Toda la izquierda capaz de llenar un parque quiere estar con Ollanta. Los ultras -capaces de llenar una banca de un parque- también, pero no lo dicen en voz alta.  Lo que va a ocurrir en el mejor de los casos es que Ollanta va a "invitar" a algunos notables de la izquierda y ofrecerles un número en la lista parlamentaria. Probablemente a solas, a cada uno le diga que la "alianza verdadera" es cada partido respectivamente; y así todos andarán contentos.

Pero, seamos claros, Ollanta no va a hacer una alianza formal ni informal con la izquierda. Su partido irá sólo a las elecciones. Ellos van a manejar la sartén por el mango y confeccionar la lista parlamentaria a su gusto y parecer. No nos quieren. No nos necesitan. No nos van a llamar. 

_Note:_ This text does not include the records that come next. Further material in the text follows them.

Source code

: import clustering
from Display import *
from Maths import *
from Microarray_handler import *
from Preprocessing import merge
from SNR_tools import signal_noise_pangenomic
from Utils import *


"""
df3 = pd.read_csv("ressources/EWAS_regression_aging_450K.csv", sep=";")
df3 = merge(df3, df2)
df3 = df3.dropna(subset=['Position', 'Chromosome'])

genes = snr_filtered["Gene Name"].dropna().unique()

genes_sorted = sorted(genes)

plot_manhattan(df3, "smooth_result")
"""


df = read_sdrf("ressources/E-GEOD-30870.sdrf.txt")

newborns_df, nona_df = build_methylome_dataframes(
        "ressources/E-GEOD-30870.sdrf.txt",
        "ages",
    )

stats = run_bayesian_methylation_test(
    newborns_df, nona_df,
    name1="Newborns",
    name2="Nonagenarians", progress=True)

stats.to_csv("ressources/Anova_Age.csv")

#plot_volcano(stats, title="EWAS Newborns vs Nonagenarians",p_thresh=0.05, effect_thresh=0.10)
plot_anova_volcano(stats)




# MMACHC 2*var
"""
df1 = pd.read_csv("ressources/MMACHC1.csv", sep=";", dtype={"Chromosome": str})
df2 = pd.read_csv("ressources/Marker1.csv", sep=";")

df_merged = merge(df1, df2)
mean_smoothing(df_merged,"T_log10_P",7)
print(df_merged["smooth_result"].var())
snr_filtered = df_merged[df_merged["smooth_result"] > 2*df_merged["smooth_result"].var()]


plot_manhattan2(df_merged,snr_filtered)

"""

La izquierda va a seguir dividida mientras cada grupo mantenga la idea que puede ser socio igualitario con Ollanta. Lo sorprendente de esta situación es que líderes con un caudal electoral menor a 1% se comportan como futuros socios de un gobierno popular. El problema de la izquierda es el permanente desencuentro entre una dirección política y los ciudadanos comunes y corrientes. Tanto la derecha como la izquierda disponen de agendas políticas que no recogen los problemas ni representan los intereses del ciudadano promedio. Peor aún, la izquierda no tiene el más mínimo interes en hacer una pedagogía política que acerque la agenda con los intereses sociales. Y esto se aplica tanto a los partidos de izquierda como el PC, PS y Patria Roja como a outsiders progresistas como Marco Arana y Alberto Pizango.  

En el mejor de los escenarios, en el próximo parlamento tendremos tres o cuatro parlamentarios de la izquierda partidaria, dentro de la bancada nacionalista.

¿Y en palacio de gobierno? La derecha nuevamente, ya sea el centro derecha de Toledo o los apristas.

El futuro es sombrío. Los sindicatos deben prepararse para cinco años más de derecha neoliberal.